• Work to complete: Could you count the lines in the listing that include the word "until"? Give only the number.

• Available data:
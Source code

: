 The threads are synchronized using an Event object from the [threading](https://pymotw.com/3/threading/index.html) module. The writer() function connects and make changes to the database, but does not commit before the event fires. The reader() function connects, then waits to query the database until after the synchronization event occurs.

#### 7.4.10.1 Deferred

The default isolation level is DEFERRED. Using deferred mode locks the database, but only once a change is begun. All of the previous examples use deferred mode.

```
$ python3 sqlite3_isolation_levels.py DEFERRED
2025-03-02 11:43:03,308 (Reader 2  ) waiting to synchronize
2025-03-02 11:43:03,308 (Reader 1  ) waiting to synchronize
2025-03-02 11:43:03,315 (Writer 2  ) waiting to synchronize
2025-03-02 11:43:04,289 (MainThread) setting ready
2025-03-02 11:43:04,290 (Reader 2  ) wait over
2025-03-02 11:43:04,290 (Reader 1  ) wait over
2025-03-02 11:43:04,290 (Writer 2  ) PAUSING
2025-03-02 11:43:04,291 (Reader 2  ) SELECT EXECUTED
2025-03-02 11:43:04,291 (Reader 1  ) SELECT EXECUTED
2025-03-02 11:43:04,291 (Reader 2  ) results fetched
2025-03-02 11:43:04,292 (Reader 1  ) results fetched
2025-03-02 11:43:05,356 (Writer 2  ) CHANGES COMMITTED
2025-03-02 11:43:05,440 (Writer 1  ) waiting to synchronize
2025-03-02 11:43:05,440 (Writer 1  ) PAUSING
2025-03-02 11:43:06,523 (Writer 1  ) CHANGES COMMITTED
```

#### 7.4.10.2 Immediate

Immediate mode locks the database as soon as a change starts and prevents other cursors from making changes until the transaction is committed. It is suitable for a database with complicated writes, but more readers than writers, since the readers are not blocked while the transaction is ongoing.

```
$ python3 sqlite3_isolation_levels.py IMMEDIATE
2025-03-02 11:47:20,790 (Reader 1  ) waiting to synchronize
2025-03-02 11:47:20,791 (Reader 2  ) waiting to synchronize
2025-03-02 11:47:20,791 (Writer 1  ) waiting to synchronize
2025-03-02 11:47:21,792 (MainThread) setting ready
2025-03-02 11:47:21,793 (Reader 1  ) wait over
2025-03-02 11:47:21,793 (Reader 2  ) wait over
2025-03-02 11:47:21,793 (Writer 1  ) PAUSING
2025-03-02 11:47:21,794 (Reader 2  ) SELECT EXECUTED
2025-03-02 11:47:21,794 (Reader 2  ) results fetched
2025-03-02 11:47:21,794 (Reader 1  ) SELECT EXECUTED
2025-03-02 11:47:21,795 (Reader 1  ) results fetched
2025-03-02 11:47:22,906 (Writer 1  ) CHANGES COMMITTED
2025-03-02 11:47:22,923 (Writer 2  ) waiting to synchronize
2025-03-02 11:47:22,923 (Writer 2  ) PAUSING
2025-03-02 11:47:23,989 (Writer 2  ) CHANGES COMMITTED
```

• Task response: 2